**The task**
Print every entry below exactly, leaving out the pictures.

[Saved entries]
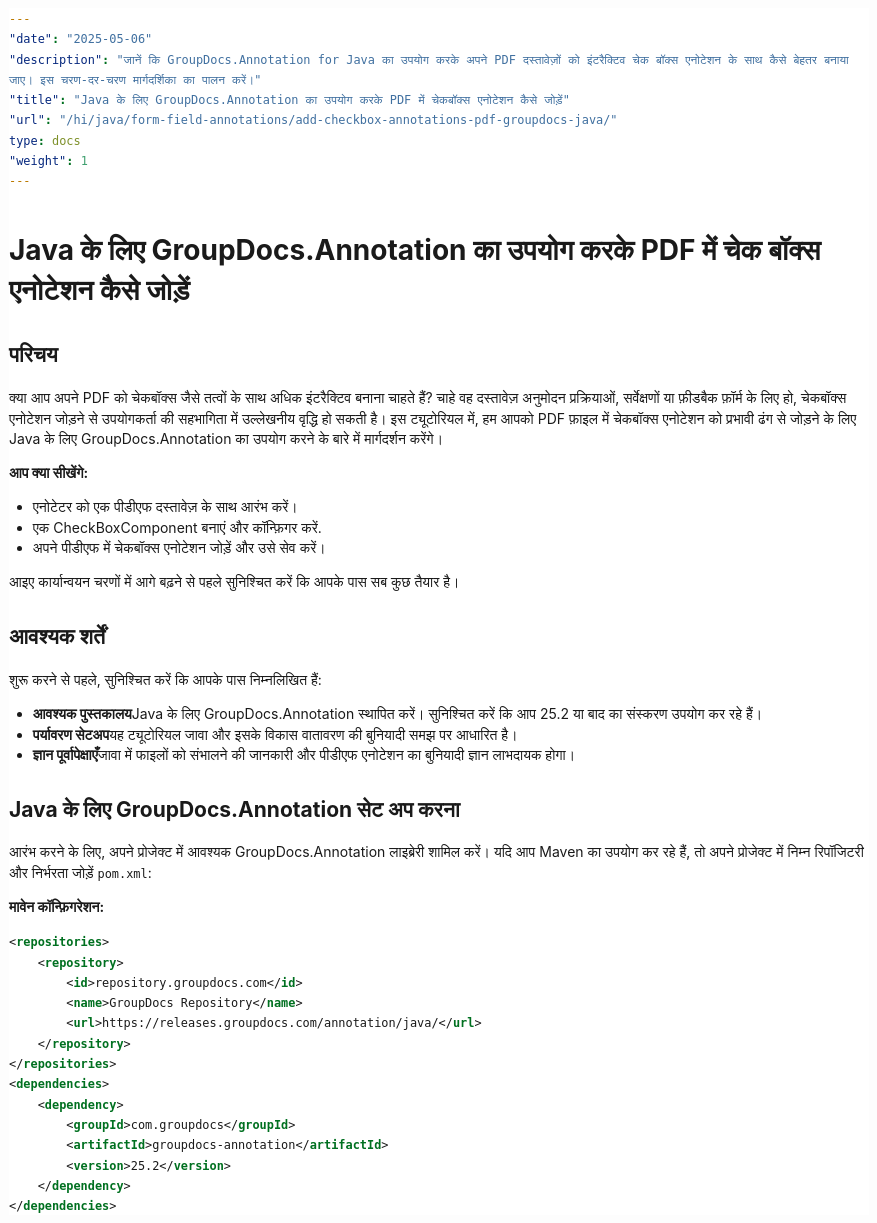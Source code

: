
 ```yaml
---
"date": "2025-05-06"
"description": "जानें कि GroupDocs.Annotation for Java का उपयोग करके अपने PDF दस्तावेज़ों को इंटरैक्टिव चेक बॉक्स एनोटेशन के साथ कैसे बेहतर बनाया जाए। इस चरण-दर-चरण मार्गदर्शिका का पालन करें।"
"title": "Java के लिए GroupDocs.Annotation का उपयोग करके PDF में चेकबॉक्स एनोटेशन कैसे जोड़ें"
"url": "/hi/java/form-field-annotations/add-checkbox-annotations-pdf-groupdocs-java/"
type: docs
"weight": 1
---
```


# Java के लिए GroupDocs.Annotation का उपयोग करके PDF में चेक बॉक्स एनोटेशन कैसे जोड़ें

## परिचय

क्या आप अपने PDF को चेकबॉक्स जैसे तत्वों के साथ अधिक इंटरैक्टिव बनाना चाहते हैं? चाहे वह दस्तावेज़ अनुमोदन प्रक्रियाओं, सर्वेक्षणों या फ़ीडबैक फ़ॉर्म के लिए हो, चेकबॉक्स एनोटेशन जोड़ने से उपयोगकर्ता की सहभागिता में उल्लेखनीय वृद्धि हो सकती है। इस ट्यूटोरियल में, हम आपको PDF फ़ाइल में चेकबॉक्स एनोटेशन को प्रभावी ढंग से जोड़ने के लिए Java के लिए GroupDocs.Annotation का उपयोग करने के बारे में मार्गदर्शन करेंगे।

**आप क्या सीखेंगे:**
- एनोटेटर को एक पीडीएफ दस्तावेज़ के साथ आरंभ करें।
- एक CheckBoxComponent बनाएं और कॉन्फ़िगर करें.
- अपने पीडीएफ में चेकबॉक्स एनोटेशन जोड़ें और उसे सेव करें।

आइए कार्यान्वयन चरणों में आगे बढ़ने से पहले सुनिश्चित करें कि आपके पास सब कुछ तैयार है।

## आवश्यक शर्तें

शुरू करने से पहले, सुनिश्चित करें कि आपके पास निम्नलिखित हैं:
- **आवश्यक पुस्तकालय**Java के लिए GroupDocs.Annotation स्थापित करें। सुनिश्चित करें कि आप 25.2 या बाद का संस्करण उपयोग कर रहे हैं।
- **पर्यावरण सेटअप**यह ट्यूटोरियल जावा और इसके विकास वातावरण की बुनियादी समझ पर आधारित है।
- **ज्ञान पूर्वापेक्षाएँ**जावा में फाइलों को संभालने की जानकारी और पीडीएफ एनोटेशन का बुनियादी ज्ञान लाभदायक होगा।

## Java के लिए GroupDocs.Annotation सेट अप करना

आरंभ करने के लिए, अपने प्रोजेक्ट में आवश्यक GroupDocs.Annotation लाइब्रेरी शामिल करें। यदि आप Maven का उपयोग कर रहे हैं, तो अपने प्रोजेक्ट में निम्न रिपॉजिटरी और निर्भरता जोड़ें `pom.xml`:

**मावेन कॉन्फ़िगरेशन:**

```xml
<repositories>
    <repository>
        <id>repository.groupdocs.com</id>
        <name>GroupDocs Repository</name>
        <url>https://releases.groupdocs.com/annotation/java/</url>
    </repository>
</repositories>
<dependencies>
    <dependency>
        <groupId>com.groupdocs</groupId>
        <artifactId>groupdocs-annotation</artifactId>
        <version>25.2</version>
    </dependency>
</dependencies>
```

**Solved problem**
Source code

:
 ```yaml
---
"date": "2025-05-06"
"description": "जानें कि GroupDocs.Annotation for Java का उपयोग करके अपने PDF दस्तावेज़ों को इंटरैक्टिव चेक बॉक्स एनोटेशन के साथ कैसे बेहतर बनाया जाए। इस चरण-दर-चरण मार्गदर्शिका का पालन करें।"
"title": "Java के लिए GroupDocs.Annotation का उपयोग करके PDF में चेकबॉक्स एनोटेशन कैसे जोड़ें"
"url": "/hi/java/form-field-annotations/add-checkbox-annotations-pdf-groupdocs-java/"
type: docs
"weight": 1
---
```


# Java के लिए GroupDocs.Annotation का उपयोग करके PDF में चेक बॉक्स एनोटेशन कैसे जोड़ें

## परिचय

क्या आप अपने PDF को चेकबॉक्स जैसे तत्वों के साथ अधिक इंटरैक्टिव बनाना चाहते हैं? चाहे वह दस्तावेज़ अनुमोदन प्रक्रियाओं, सर्वेक्षणों या फ़ीडबैक फ़ॉर्म के लिए हो, चेकबॉक्स एनोटेशन जोड़ने से उपयोगकर्ता की सहभागिता में उल्लेखनीय वृद्धि हो सकती है। इस ट्यूटोरियल में, हम आपको PDF फ़ाइल में चेकबॉक्स एनोटेशन को प्रभावी ढंग से जोड़ने के लिए Java के लिए GroupDocs.Annotation का उपयोग करने के बारे में मार्गदर्शन करेंगे।

**आप क्या सीखेंगे:**
- एनोटेटर को एक पीडीएफ दस्तावेज़ के साथ आरंभ करें।
- एक CheckBoxComponent बनाएं और कॉन्फ़िगर करें.
- अपने पीडीएफ में चेकबॉक्स एनोटेशन जोड़ें और उसे सेव करें।

आइए कार्यान्वयन चरणों में आगे बढ़ने से पहले सुनिश्चित करें कि आपके पास सब कुछ तैयार है।

## आवश्यक शर्तें

शुरू करने से पहले, सुनिश्चित करें कि आपके पास निम्नलिखित हैं:
- **आवश्यक पुस्तकालय**Java के लिए GroupDocs.Annotation स्थापित करें। सुनिश्चित करें कि आप 25.2 या बाद का संस्करण उपयोग कर रहे हैं।
- **पर्यावरण सेटअप**यह ट्यूटोरियल जावा और इसके विकास वातावरण की बुनियादी समझ पर आधारित है।
- **ज्ञान पूर्वापेक्षाएँ**जावा में फाइलों को संभालने की जानकारी और पीडीएफ एनोटेशन का बुनियादी ज्ञान लाभदायक होगा।

## Java के लिए GroupDocs.Annotation सेट अप करना

आरंभ करने के लिए, अपने प्रोजेक्ट में आवश्यक GroupDocs.Annotation लाइब्रेरी शामिल करें। यदि आप Maven का उपयोग कर रहे हैं, तो अपने प्रोजेक्ट में निम्न रिपॉजिटरी और निर्भरता जोड़ें `pom.xml`:

**मावेन कॉन्फ़िगरेशन:**

```xml
<repositories>
    <repository>
        <id>repository.groupdocs.com</id>
        <name>GroupDocs Repository</name>
        <url>https://releases.groupdocs.com/annotation/java/</url>
    </repository>
</repositories>
<dependencies>
    <dependency>
        <groupId>com.groupdocs</groupId>
        <artifactId>groupdocs-annotation</artifactId>
        <version>25.2</version>
    </dependency>
</dependencies>
```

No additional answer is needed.